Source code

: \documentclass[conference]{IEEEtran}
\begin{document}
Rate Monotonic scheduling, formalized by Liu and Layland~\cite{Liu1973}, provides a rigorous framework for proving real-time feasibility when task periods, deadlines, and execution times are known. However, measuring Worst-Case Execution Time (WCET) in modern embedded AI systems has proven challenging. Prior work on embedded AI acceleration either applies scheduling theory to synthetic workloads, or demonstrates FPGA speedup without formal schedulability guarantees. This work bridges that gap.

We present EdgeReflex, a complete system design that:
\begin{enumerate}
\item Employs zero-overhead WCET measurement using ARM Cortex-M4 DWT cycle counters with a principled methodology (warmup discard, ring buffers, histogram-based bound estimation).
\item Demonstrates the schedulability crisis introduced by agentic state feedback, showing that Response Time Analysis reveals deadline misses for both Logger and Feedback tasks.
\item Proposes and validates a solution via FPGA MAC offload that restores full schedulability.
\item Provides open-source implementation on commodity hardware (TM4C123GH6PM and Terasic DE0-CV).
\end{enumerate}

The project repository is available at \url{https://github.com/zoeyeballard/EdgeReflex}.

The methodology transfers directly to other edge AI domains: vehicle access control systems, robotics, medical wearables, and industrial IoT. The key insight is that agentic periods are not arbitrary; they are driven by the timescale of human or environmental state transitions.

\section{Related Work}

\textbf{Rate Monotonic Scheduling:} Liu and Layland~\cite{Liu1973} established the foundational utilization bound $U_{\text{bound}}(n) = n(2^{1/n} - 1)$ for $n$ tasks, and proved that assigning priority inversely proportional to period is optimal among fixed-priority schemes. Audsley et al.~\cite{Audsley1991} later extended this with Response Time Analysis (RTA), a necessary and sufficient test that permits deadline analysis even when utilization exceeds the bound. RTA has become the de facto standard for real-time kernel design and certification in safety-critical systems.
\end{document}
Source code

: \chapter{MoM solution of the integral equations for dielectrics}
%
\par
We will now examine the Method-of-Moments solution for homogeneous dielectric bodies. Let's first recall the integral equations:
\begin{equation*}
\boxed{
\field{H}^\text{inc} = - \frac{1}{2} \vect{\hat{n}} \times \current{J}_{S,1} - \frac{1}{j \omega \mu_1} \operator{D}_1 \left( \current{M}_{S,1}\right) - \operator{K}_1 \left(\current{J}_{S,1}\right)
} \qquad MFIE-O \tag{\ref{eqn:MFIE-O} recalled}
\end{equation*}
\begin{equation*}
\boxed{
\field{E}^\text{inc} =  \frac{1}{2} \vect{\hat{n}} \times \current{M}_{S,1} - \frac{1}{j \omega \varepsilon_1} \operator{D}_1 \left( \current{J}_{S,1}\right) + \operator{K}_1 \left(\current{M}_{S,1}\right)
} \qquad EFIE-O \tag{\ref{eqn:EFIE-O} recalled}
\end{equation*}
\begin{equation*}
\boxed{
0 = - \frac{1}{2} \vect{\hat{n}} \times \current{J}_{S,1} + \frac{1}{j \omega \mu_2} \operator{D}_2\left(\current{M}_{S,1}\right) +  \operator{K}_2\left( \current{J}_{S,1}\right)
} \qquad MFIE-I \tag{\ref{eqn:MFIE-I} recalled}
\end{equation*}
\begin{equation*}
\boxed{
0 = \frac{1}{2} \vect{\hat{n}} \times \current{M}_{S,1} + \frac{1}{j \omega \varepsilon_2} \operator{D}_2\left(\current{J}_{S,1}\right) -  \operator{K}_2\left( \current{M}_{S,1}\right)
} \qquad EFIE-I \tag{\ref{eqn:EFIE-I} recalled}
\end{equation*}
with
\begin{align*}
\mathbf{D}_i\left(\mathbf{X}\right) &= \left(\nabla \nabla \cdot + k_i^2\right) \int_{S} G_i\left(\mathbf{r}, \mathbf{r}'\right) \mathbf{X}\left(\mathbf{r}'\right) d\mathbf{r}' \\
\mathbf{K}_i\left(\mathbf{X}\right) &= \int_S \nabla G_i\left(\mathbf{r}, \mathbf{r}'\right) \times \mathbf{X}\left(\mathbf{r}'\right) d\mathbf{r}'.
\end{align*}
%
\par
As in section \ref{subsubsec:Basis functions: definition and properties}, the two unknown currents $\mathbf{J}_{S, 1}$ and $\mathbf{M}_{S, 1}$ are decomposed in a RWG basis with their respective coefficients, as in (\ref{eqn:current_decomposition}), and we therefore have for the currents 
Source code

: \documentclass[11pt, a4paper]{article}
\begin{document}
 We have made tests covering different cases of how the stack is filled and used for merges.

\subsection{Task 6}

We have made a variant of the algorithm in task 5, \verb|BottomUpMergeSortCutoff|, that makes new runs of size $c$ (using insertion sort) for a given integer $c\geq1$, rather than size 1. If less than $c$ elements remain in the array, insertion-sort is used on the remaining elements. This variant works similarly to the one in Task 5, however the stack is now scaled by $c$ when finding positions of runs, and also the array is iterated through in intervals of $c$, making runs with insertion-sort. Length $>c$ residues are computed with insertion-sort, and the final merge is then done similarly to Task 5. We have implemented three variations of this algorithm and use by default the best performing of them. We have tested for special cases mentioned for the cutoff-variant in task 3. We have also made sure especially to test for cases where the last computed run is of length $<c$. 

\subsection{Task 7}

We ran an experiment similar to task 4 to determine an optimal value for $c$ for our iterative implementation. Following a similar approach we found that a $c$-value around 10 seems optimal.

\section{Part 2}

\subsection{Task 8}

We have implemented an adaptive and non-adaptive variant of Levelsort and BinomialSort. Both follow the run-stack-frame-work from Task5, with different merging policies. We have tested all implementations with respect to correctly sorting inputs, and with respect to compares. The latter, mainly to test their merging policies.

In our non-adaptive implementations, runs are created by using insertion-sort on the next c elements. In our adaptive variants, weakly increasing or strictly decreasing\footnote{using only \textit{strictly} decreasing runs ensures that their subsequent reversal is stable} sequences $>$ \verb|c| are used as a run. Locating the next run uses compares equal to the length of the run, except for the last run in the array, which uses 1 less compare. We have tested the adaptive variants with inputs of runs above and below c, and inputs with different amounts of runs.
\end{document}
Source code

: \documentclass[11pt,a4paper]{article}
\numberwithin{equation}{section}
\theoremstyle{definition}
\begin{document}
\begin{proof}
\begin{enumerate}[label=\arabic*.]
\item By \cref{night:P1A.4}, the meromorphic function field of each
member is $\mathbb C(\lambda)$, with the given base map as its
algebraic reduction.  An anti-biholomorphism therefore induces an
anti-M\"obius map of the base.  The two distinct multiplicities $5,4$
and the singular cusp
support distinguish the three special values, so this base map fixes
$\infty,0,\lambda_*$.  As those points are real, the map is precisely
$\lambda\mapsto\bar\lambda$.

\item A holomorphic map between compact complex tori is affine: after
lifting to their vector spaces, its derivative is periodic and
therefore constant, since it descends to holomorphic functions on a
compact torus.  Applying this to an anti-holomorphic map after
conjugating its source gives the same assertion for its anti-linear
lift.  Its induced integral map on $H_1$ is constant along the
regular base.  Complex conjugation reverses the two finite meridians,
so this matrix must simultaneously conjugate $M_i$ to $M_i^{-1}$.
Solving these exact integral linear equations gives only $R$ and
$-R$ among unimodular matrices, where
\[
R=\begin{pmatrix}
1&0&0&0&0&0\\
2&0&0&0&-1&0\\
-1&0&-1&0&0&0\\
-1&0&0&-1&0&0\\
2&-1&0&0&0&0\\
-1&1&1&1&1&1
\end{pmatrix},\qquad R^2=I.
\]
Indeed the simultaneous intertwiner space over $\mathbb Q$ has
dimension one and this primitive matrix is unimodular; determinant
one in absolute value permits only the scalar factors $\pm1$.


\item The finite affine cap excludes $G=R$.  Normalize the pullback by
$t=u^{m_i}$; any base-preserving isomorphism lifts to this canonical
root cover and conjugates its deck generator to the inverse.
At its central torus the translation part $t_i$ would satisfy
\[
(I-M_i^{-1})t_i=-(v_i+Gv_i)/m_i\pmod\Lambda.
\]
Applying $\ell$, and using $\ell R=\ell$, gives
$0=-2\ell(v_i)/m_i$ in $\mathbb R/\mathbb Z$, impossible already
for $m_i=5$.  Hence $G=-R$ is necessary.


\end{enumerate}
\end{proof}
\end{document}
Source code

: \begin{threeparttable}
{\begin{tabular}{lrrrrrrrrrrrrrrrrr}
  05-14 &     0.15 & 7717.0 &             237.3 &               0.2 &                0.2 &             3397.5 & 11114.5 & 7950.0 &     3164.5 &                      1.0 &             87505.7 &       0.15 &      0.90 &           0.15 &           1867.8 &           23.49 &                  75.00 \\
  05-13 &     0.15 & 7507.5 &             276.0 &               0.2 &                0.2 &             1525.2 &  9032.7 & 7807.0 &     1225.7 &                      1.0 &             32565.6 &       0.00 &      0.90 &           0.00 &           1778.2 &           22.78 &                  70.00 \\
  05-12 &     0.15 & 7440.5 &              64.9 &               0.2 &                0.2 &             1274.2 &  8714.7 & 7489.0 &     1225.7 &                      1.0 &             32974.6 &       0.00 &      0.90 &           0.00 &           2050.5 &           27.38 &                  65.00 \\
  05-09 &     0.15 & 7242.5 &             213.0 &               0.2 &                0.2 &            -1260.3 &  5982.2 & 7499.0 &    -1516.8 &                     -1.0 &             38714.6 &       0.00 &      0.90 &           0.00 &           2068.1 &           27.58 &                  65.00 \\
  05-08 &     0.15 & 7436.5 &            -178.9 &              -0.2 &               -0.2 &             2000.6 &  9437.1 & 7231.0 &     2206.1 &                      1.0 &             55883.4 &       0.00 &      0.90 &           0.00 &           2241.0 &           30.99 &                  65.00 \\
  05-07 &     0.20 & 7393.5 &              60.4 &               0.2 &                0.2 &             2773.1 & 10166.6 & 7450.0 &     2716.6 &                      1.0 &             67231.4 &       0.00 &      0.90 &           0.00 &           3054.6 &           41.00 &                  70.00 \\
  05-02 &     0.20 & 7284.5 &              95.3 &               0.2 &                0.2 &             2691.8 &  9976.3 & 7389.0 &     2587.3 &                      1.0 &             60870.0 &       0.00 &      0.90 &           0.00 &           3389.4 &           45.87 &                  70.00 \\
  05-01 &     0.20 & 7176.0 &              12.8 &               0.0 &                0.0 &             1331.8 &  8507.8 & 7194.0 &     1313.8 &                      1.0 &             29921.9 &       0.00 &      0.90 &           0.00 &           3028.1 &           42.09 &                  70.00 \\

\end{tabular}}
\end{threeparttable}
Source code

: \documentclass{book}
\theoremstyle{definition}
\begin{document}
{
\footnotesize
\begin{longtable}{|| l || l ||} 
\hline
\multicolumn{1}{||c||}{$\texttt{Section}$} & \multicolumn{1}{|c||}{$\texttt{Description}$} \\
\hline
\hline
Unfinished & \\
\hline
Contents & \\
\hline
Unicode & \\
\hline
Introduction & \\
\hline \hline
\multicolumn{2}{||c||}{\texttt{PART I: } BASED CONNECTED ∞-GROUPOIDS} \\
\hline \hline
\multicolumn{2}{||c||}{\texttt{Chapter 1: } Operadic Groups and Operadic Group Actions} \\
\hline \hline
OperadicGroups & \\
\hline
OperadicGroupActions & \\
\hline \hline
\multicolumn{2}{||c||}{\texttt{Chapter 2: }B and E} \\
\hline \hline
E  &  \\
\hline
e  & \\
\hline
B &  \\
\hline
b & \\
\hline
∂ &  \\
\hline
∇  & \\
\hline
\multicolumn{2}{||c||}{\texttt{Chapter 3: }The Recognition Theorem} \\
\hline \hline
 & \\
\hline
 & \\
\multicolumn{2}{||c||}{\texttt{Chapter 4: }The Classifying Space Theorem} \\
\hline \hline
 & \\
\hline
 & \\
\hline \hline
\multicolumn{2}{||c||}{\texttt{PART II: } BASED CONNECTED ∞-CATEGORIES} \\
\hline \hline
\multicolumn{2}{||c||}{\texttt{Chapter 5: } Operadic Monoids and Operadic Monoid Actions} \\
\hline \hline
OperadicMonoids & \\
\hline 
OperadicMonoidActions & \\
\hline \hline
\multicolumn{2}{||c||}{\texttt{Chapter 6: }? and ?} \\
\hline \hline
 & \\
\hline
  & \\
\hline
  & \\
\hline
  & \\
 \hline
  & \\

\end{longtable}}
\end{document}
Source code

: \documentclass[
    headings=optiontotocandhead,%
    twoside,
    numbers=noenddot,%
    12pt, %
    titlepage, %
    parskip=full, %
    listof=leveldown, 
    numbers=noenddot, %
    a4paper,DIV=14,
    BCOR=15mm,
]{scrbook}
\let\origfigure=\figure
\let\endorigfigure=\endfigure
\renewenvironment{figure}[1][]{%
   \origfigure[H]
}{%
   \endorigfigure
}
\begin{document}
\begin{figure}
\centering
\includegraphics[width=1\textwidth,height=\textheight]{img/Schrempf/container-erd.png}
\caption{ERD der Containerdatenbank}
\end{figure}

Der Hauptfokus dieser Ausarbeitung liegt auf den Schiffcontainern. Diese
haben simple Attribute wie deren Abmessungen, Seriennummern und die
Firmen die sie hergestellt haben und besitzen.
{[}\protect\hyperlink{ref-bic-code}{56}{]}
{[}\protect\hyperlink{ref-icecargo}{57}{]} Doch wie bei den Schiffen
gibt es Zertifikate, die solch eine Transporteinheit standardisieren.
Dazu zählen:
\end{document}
_____
▸ What you have to do
In the listing above, find the line holding "0.15 & 7440.5" and the line holding "0.15 & 7242.5", then output those two lines and every line between them exactly.

▸ Output below
  05-12 &     0.15 & 7440.5 &              64.9 &               0.2 &                0.2 &             1274.2 &  8714.7 & 7489.0 &     1225.7 &                      1.0 &             32974.6 &       0.00 &      0.90 &           0.00 &           2050.5 &           27.38 &                  65.00 \\
  05-09 &     0.15 & 7242.5 &             213.0 &               0.2 &                0.2 &            -1260.3 &  5982.2 & 7499.0 &    -1516.8 &                     -1.0 &             38714.6 &       0.00 &      0.90 &           0.00 &           2068.1 &           27.58 &                  65.00 \\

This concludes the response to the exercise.